1. Field of the Invention
This invention relates generally to golf, specifically to mats which are used for teeing golf balls.
2. Description of Prior Art
Golf balls are ordinarily hit off grass turf, but during practice at the driving range and sometimes on the golf course when turf conditions are bad it is common to hit balls from a mat. Golf clubs scrape or cut turf from the ground and the golfer's feet destroy the turf when the same spot is used over and over. Consequently, small or heavily-used driving ranges employ mats to provide hitting and standing surfaces that withstand concentrated use.
Some mats are only for standing on--stance mats--while others are for club contact--teeing mats. Some serve both functions.
Heretofore, mats have been plagued by a number of problems. Some mats snag and decelerate a clubhead to an unacceptable degree, even completely stopping a clubhead. This sometimes causes injury to the golfer. The cause of snagging is not today's short-bristled artificial turf per se, but the way it is mounted and the way it delaminates. When artificial turf delaminates or separates from the layer below it, it can wrinkle in front of an impacting clubhead and snag the clubhead. A strong blow eventually rips the delaminated portion. This occurs on the large mats that are popular today.
Another problem is bouncing of the clubhead off the mat. Poplular mats have no cushioning or a very high spring rate of cushioning. On real turf, a clubhead cuts through the grass and soil. The clubhead is supposed to strike the turf after hitting the ball. Mats bounce the clubhead when the golfer swings with the downward stroke used on real turf. Consequently, golfers often adjust their swings to give a glancing blow to the mat instead of hitting down into it. This adjusted swing is not providing practice of the swing that most golfers want to use on the course, nor is the adjusted swing easy to produce.
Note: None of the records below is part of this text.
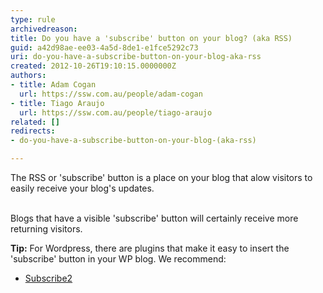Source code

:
 ```yaml
---
type: rule
archivedreason: 
title: Do you have a 'subscribe' button on your blog? (aka RSS)
guid: a42d98ae-ee03-4a5d-8de1-e1fce5292c73
uri: do-you-have-a-subscribe-button-on-your-blog-aka-rss
created: 2012-10-26T19:10:15.0000000Z
authors:
- title: Adam Cogan
  url: https://ssw.com.au/people/adam-cogan
- title: Tiago Araujo
  url: https://ssw.com.au/people/tiago-araujo
related: []
redirects:
- do-you-have-a-subscribe-button-on-your-blog-(aka-rss)

---
```



The RSS or 'subscribe' button is a place on your blog that alow visitors to easily receive your blog's updates. 
<br><excerpt class='endintro'></excerpt><br>
<p>Blogs that have a visible 'subscribe' button will certainly receive more returning visitors. </p>
<div class="greyBox">
<p><strong>Tip&#58;</strong> For Wordpress, there are plugins that make it easy to insert the 'subscribe' button in your WP blog. We recommend&#58;</p>
<ul>
<li><a target="_blank" href="http&#58;//subscribe2.wordpress.com/">Subscribe2</a></li>
</ul>
</div>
To avoid contact with the mat, overadjustment of the swing leads to millions of ruined shots and damaged balls where the sharp lower edge of the clubhead hits the ball first. Moreover, if a clubhead hits behind the ball on real turf, the golfer is penalized by loss of distance and poor contact with the ball. On a mat, a bounce of the clubhead off the mat behind the ball can result in a solid hit without the golfer's awareness of the bounce. If this mistake recurs without correction, the golfer may be unhappily suprised at the next use of real turf.
On driving ranges today, one can find basically two kinds of mats: One, a small uncushioned teeing mat of artificial turf bonded into a hard thin rubber casting which is in turn cradled in a larger hard thin rubber casting; two, a plain large mat, used for both teeing and standing, made of artificial turf with about 1.9 cm (3/4 inch) of dense foam (having a 50% compression deflection of around 700 to 1400 grams/sq. cm (10 to 20 Lbs/psi)) bonded under it, with a net or scrim interface bonded between the two layers. A large plain mat with cushioning deflects perhaps 0.25 cm (0.1 inch) under a weight of 5.45 kgrams (12 lbs). A small uncushioned mat with a rubber base virtually does not deflect (except among the bristles of its artificial turf). Both types bounce a descending clubhead, and both delaminate. The large cushioned mats delaminate in spot after spot, wrinkle, snag the clubhead, and soon rip on a regular schedule.
The large mats have a special undesirable feature. Even when hitting from a spot that has not yet delaminated, a very short-lived but intense deceleration of the clubhead takes place when the clubhead tries to descend below the bristle level of the mat. This deceleration not only feels unnatural and wears out the mat, it also masks the feeling of the ball compressing against the clubface, thereby reducing the golfer's pleasure and feedback regarding solidity of the hit.
Mats usually have a hole for a common rubber tee to be inserted from below and on which a ball is placed so that a special shot, the drive, may be made. The rubber tee elevates the ball above the mat surface. Rubber tees wear too quickly because they get pinched against the mat.
Golfers consistently berate golf practice mats. Driving range operators are eager to have more durable and/or less expensive mats.